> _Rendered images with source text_

=== Section Start ===

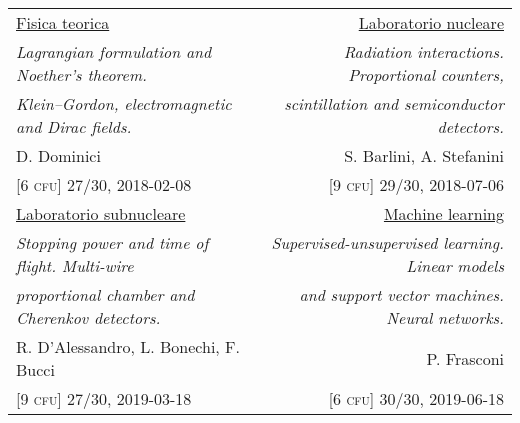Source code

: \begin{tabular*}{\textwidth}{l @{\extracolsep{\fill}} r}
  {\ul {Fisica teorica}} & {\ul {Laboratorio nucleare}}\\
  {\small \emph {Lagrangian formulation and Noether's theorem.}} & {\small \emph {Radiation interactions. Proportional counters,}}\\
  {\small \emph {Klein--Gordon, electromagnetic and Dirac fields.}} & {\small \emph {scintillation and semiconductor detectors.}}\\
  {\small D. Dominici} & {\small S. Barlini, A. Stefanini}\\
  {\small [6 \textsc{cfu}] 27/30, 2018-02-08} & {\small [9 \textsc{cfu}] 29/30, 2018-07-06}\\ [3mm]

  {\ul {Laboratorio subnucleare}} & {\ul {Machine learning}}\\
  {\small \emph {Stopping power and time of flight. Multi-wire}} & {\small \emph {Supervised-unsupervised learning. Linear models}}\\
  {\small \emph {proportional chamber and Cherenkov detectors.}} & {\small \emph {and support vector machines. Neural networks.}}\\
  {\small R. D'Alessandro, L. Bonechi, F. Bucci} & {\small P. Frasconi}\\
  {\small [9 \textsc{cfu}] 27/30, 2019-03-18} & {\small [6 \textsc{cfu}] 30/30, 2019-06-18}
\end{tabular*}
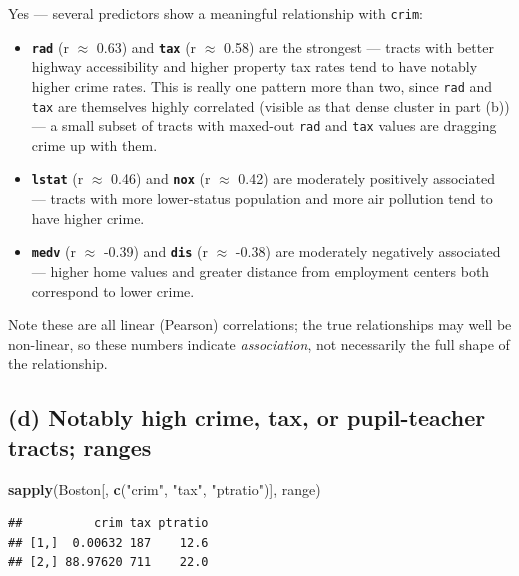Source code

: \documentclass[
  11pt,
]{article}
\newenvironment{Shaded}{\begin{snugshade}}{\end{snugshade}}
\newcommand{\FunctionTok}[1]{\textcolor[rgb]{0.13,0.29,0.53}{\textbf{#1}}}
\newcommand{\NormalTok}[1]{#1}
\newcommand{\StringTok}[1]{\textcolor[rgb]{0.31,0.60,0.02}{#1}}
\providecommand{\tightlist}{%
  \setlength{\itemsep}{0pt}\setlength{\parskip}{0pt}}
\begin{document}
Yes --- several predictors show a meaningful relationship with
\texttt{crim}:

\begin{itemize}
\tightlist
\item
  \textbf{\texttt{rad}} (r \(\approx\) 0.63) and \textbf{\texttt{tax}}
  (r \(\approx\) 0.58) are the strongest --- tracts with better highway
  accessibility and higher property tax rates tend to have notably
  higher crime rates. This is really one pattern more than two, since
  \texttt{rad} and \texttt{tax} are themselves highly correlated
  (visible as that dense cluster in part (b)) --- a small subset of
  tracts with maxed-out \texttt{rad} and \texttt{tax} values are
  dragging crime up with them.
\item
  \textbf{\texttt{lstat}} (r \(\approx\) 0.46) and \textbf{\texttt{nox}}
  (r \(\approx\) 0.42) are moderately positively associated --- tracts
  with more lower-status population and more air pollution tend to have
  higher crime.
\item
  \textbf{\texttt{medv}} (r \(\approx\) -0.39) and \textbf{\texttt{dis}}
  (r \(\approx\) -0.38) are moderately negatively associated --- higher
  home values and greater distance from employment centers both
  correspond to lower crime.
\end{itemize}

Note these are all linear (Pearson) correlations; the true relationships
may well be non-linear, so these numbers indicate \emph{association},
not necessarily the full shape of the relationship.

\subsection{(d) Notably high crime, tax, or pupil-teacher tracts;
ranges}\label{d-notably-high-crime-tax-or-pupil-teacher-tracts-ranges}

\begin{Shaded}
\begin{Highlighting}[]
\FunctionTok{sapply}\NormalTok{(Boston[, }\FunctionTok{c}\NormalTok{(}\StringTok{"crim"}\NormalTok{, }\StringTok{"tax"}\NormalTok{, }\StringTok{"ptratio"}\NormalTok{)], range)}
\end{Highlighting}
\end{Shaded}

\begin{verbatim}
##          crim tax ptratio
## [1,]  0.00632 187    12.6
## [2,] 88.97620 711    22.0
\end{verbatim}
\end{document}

=== Section End ===

> _Your assignment_
Once each line with "NormalTok" in the entries is counted, state the total and nothing else.

> _Task output_
2